Celebrating this legacy, RAW this weekend presents a free, three-day, new music festival of enormous promise.
Its multiple attractions range from bassist/composer Mario Pavone’s acclaimed Street Songs/The Accordion Project -- the bandleader’s warm, brilliant musical memoir of his boyhood days in Waterbury -- to the appearance of the legend-laden Trio3, a true dream band. A triumphant triumvirate, Trio3 unites the venerable saxophonist/flutist Oliver Lake with fellow icons, bassist Reggie Workman, and drummer Andrew Cyrille.

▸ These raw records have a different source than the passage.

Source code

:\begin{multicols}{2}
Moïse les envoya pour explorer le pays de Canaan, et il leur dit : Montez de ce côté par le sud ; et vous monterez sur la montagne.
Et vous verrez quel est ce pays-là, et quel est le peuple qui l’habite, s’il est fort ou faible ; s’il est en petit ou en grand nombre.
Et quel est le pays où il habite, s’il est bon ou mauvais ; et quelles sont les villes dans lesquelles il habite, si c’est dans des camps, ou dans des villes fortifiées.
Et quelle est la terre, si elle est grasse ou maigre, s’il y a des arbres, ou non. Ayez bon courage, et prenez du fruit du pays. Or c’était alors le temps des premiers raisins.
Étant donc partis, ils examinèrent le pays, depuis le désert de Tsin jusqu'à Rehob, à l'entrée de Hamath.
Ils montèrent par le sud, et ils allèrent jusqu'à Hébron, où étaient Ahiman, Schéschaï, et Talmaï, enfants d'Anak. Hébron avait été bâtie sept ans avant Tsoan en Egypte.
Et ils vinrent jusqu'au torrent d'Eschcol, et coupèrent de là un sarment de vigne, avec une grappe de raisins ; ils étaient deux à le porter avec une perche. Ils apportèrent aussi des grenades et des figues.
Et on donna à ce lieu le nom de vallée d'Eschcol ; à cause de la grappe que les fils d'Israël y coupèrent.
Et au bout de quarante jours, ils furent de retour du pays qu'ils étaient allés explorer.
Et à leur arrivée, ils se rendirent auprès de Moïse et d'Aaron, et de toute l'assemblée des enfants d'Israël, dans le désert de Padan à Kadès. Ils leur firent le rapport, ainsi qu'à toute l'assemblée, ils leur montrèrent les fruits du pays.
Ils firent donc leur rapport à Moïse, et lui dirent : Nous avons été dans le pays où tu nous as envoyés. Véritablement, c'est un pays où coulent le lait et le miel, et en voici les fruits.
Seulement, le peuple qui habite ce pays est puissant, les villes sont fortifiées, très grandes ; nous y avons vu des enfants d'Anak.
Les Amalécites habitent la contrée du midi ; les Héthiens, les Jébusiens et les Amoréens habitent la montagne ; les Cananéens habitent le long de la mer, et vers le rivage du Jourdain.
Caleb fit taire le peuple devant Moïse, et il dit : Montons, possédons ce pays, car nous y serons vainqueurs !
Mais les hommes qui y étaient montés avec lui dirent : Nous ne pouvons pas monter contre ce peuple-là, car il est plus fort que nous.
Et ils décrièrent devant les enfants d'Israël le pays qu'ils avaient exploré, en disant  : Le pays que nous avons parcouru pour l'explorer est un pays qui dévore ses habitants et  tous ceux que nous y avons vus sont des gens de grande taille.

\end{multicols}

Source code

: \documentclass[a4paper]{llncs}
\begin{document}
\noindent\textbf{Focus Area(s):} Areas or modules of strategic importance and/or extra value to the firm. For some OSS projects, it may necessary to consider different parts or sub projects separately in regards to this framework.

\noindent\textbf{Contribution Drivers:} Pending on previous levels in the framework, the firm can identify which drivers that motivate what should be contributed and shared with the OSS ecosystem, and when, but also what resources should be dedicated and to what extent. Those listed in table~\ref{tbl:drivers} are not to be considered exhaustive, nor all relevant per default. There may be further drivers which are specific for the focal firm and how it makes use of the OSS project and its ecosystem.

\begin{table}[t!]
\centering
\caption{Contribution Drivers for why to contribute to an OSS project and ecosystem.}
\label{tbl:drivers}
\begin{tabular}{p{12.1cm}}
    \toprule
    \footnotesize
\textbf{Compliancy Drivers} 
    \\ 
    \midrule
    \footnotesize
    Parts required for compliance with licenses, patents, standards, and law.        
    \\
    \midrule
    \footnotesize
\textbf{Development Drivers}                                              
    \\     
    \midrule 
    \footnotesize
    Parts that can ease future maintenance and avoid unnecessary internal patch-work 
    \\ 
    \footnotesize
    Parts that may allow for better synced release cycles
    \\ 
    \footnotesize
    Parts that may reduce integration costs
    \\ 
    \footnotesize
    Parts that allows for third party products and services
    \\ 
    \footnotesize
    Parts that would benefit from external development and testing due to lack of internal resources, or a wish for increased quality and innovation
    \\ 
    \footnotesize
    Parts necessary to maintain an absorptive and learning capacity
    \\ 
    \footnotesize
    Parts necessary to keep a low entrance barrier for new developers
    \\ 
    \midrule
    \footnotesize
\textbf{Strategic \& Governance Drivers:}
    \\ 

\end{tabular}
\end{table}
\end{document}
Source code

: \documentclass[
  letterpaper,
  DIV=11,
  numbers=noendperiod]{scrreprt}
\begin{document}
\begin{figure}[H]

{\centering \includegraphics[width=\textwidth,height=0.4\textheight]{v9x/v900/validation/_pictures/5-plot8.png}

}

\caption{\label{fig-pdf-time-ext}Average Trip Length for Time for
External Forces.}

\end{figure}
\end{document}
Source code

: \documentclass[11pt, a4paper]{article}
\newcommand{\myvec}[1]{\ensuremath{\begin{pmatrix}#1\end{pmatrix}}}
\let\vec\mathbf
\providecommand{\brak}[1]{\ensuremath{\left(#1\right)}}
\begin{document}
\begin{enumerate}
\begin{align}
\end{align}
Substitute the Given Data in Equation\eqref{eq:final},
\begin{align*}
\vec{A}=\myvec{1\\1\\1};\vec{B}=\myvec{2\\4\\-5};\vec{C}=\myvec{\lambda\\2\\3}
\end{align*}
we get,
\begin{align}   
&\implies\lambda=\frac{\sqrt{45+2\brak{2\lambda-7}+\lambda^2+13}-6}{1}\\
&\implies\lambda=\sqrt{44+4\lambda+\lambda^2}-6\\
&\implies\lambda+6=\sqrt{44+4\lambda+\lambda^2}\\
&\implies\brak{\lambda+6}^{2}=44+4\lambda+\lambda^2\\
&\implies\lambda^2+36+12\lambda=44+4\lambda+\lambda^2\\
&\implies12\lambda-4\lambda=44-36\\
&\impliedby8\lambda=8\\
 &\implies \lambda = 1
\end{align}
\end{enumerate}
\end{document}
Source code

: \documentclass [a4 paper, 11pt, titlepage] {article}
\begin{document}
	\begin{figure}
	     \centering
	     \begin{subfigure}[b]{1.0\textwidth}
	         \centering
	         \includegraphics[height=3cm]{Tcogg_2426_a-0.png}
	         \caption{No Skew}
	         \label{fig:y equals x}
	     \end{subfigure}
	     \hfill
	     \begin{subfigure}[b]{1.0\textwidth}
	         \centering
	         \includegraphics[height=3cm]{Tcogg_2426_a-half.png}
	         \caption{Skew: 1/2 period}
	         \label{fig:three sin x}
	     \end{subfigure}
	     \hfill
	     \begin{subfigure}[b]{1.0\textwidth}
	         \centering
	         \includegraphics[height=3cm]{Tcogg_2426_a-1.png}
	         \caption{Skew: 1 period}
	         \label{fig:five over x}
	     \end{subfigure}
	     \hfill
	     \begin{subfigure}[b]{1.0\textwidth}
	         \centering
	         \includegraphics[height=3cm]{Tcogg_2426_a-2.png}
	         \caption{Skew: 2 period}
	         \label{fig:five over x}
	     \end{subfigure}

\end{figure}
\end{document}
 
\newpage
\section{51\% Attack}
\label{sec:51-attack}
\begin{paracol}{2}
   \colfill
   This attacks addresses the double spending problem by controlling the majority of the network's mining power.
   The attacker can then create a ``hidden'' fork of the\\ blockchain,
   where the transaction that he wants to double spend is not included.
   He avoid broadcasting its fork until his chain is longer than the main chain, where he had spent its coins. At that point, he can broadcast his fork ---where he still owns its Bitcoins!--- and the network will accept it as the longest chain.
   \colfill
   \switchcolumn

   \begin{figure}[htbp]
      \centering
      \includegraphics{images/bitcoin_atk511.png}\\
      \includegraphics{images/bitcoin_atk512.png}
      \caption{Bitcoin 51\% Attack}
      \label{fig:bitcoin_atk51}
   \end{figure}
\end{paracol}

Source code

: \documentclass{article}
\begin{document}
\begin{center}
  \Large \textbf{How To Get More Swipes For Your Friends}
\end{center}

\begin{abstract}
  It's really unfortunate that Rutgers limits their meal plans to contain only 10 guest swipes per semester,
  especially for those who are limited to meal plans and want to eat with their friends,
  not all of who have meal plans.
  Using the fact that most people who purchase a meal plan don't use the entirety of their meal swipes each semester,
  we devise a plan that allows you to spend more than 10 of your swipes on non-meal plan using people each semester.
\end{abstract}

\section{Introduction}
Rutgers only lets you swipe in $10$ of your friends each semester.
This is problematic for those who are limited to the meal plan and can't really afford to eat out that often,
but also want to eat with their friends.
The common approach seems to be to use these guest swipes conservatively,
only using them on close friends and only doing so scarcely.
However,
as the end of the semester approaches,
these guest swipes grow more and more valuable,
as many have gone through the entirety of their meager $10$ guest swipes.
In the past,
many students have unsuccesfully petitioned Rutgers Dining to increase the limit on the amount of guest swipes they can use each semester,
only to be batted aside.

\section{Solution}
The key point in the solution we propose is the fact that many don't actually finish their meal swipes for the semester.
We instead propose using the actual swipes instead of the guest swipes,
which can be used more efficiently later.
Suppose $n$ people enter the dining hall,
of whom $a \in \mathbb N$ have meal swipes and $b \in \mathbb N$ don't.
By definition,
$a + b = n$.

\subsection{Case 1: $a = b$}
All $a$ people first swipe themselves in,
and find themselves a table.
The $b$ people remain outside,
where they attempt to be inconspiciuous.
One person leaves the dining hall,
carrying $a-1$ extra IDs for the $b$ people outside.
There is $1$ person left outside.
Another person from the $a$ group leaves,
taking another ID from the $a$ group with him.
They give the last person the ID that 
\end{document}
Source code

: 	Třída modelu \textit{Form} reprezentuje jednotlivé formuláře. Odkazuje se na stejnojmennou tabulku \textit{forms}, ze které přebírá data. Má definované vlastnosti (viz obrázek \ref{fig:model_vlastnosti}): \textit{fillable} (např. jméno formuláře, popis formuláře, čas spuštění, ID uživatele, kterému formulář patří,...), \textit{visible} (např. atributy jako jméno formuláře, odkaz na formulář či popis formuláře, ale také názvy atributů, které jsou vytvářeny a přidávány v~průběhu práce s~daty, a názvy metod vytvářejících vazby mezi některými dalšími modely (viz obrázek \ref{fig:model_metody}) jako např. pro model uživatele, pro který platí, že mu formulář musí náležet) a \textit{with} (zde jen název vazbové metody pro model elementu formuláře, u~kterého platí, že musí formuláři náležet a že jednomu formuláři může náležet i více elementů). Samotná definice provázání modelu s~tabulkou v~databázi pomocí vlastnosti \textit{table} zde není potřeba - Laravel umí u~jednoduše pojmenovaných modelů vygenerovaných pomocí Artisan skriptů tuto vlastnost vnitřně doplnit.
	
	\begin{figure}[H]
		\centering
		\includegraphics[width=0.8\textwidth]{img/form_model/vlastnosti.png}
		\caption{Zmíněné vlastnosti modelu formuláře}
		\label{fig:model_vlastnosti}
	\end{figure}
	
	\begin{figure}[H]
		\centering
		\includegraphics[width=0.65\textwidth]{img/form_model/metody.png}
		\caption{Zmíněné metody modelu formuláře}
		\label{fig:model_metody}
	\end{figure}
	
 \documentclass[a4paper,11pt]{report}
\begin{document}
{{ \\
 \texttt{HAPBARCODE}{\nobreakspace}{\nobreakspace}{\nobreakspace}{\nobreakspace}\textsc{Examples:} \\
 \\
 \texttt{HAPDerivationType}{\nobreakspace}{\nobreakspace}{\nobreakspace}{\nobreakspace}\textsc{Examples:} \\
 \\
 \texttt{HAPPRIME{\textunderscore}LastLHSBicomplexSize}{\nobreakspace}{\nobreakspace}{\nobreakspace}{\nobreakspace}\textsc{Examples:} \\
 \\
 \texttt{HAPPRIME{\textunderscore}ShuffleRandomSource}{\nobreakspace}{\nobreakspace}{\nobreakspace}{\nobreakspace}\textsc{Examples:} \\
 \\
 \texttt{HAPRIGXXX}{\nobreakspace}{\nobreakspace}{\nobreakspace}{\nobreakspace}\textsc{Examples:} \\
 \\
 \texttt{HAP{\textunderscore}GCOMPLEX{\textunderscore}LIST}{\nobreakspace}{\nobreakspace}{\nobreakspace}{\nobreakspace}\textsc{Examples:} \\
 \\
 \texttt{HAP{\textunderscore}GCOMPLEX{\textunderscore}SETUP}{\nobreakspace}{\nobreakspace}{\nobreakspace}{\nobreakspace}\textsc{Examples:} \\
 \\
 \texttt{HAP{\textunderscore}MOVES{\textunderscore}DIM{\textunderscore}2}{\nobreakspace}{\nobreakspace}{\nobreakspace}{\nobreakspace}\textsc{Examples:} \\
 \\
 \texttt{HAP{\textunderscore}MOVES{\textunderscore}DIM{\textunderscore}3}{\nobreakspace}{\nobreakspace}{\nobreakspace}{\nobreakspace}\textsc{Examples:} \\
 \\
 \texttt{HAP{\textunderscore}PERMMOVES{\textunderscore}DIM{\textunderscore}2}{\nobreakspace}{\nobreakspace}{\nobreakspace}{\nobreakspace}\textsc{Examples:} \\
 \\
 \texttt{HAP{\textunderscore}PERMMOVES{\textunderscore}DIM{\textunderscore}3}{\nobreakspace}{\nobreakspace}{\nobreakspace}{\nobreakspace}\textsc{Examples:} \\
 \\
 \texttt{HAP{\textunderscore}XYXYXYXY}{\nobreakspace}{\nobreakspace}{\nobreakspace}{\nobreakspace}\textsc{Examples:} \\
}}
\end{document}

RAW’s terrific trifecta series opens with trombonist Steve Swell’s Kende Dreams, playing works inspired by the music of Bela Bartok, on Friday, September 16, at 7:30 pm at Asylum Hill Congregational Church, Hartford.
Swell’s swellegant, dream weavers are alto saxophonist Rob Brown, bassist William Parker and drummer Gerald Cleaver.
Pavone presents his street-wise, Proustian, post-war remembrances of the Brass City with his astonishingly talent-packed ensemble on Saturday, September 17, at 7:30 pm at RAW’s welcoming, Parkville digs in Hartford.
In the triple feature’s grand finale, Trio3’s illuminati conjure up new, inventive, even dreamlike creations on Sunday, September 18, at 3:00 pm at RAW.